The love I have for my ex-girlfriends will always be there, so I think that’s true love. People confuse ego, lust, insecurity with true love. But for me, whether it’s Jackie, Mezhgan, Sinitta or Terri, they will be in my life for ever. I genuinely love them.
Simon Cowell Quotes
I would've liked to have kept her. She was very gracious and I said that to her. She understands it's business; it's never personal.
She's not my girlfriend. We're people who date. She's adorable, isn't she?
Without being rude, if you were to ask me who won ‘The Voice,’ I don’t have a clue.
In TV, film, and music there's a lot of snobbery, and I don't like it. I've never been a cultural snob. If I don't like French food, that doesn't make me a lesser person. I don't have sophisticated tastes. I have average tastes. If you looked in my collection of DVDs, you'd see Jaws and Star Wars. In the book library, you'd see John Grisham and Sidney Sheldon. And if you look in my fridge, it's like children's food—chips, milkshakes, yogurt.
I made some absolutely horrific mistakes. I believed my own ego, believed my own hype, believed my own abilities, and lots of times it came crashing down. I thought I was absolutely untouchable. But it was rather like what the world went through two years ago. It was all borrowed. It was all nothing. And sure enough, the whole lot came crashing down.
It does frustrate me when you get these young kids come in who are absolutely terrible and they've been told all their lives by the mom, dad, family that 'You're going to have a career in show business.' That's when I actually think I'm doing some good, which is to say to them: 'I promise you, you're not going to do what you want to do. It just won't happen, so just stop. It's a fantasy. Get on with something in your life you're going to be successful at.’ I've given them what has helped me in my life, which is I never, ever got anywhere by people patronizing me.
Two years ago, I remember sitting in the auditions one day and I thought, 'I think this is about as far as we can go.’ I've always promised myself that I'd leave before I was forced to go.
I get very dark moods for no reason. Nothing in particular brings it on. You can be having the best time of your life and yet you're utterly and totally miserable. I get very anti-social, depressed and irritable with people. I don't have time for them. I can't make phone calls and stuff. I just sit on my own for days. I'm not sitting in a darkened room rocking. Things might have gone really well and then I torture myself. I cannot believe it. I have to find something to make me miserable.
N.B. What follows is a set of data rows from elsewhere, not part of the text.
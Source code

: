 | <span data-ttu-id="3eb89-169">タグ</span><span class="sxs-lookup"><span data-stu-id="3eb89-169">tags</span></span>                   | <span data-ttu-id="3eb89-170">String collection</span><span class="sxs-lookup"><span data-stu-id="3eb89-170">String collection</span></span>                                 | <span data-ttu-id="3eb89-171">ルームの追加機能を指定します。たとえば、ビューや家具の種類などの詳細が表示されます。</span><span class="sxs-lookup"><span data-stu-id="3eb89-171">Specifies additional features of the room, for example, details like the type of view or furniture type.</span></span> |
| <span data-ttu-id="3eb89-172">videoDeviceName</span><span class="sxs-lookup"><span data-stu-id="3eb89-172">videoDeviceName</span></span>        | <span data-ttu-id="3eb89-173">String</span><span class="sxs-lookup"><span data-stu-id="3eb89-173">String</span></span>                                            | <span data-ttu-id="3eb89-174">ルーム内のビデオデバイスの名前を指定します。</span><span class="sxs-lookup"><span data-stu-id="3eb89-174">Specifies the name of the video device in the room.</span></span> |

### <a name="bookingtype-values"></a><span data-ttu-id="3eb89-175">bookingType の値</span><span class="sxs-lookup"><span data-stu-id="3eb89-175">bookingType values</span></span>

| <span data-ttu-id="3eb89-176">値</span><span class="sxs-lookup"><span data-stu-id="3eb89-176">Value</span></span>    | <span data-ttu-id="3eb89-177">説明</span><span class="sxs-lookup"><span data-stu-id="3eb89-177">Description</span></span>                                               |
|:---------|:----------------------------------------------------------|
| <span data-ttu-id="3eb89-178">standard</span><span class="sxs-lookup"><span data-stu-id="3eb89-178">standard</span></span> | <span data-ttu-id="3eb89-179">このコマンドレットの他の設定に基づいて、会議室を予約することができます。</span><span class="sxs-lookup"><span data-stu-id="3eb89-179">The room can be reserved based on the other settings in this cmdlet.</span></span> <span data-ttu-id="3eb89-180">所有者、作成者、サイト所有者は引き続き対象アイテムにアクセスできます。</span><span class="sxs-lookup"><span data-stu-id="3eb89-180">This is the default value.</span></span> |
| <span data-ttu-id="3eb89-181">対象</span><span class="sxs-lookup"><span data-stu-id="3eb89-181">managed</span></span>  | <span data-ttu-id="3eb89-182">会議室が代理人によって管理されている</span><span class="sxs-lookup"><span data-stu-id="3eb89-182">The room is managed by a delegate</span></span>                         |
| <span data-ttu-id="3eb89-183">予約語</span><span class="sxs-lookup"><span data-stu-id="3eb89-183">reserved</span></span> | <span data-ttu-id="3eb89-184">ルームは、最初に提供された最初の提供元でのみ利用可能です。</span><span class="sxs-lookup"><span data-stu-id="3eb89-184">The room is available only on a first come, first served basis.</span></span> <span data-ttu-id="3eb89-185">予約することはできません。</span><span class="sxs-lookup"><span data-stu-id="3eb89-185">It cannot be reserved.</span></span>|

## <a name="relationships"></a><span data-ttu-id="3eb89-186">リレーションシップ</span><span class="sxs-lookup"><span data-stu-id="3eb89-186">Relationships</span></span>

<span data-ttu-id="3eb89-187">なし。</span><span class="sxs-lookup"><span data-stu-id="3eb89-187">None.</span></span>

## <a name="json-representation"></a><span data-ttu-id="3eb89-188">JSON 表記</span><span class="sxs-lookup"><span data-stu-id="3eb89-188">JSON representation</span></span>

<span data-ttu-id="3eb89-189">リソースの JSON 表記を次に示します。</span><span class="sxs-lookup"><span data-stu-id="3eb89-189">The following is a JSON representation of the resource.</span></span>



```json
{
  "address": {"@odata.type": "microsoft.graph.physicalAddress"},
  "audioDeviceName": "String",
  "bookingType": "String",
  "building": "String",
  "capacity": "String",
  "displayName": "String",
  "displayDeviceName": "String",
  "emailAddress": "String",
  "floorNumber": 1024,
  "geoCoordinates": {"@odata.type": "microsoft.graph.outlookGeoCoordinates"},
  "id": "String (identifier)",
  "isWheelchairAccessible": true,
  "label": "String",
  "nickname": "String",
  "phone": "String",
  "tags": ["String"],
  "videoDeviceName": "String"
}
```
I was hurt when Terri and I broke up, because I liked her so much. We were incredibly close. I think just the fact we were in a relationship with the rules that are attached to that - or what we think are rules - that can cause problems. Rules equal boredom and I don't like that.
Last year my agent rang me and said, ‘You’ve been offered an incredibly big, million-pound deal. It’s to be the face of Viagra.’ And I just said, ‘Sorry, but that has to be a f---ing insult.’
If I was, why hide it? It's not as if the music business would be an odd place for a gay man to work. And anyway, if I was trying to hide the fact that I was gay, I would be off playing rugby every Saturday, wouldn't I?
I love kids - at least when they are old enough to talk. But my own? No. I'm terrified of the responsibility. Where would they fit in? I have to be able to fly to Los Angeles at a minute's notice.
I've had Botox, but not in an obsessive way. Then again, every guy I know who works in the City has had it now.
Vain? Yeah, I am. But to be honest with you, I can't think of one person who is on TV who isn't vain. It's the nature of the beast. If you are on TV then you have a vanity, for sure.
I actually really like Donald Trump. I think he's entertaining. There are so many unhappy billionaires, and he's a happy one with a great sense of humor. I didn't think I'd like him. I like people [who] don't take themselves too seriously.
There are so many under the banner that have no reality in them. My idea is to make the audience believe that they are looking through the keyhole. That is the true definition of reality TV.
Sometimes I despair of the people who come on the show. Especially when they start that "I sacrificed everything to be here" crap. I find that very amusing, because they are usually 18 or 19 years old and haven't sacrificed anything. I just enjoy pricking their bubbles a bit.
My own saying is: "Create the hype, but don't ever believe it.”
Nobody has given me anything. I have worked hard for every penny I have earned. I have had ideas, got off my arse, put my neck on the block and made most of them work, and that is very satisfying.
Initially, it was lack of exam results and a desire to make some money. And I wanted to be in a business where you can have fun.
One girl said that when I met her the first thing I did was grab her tits, and that I had a chauffeur whom I bullied... I've never had a chauffeur in my life.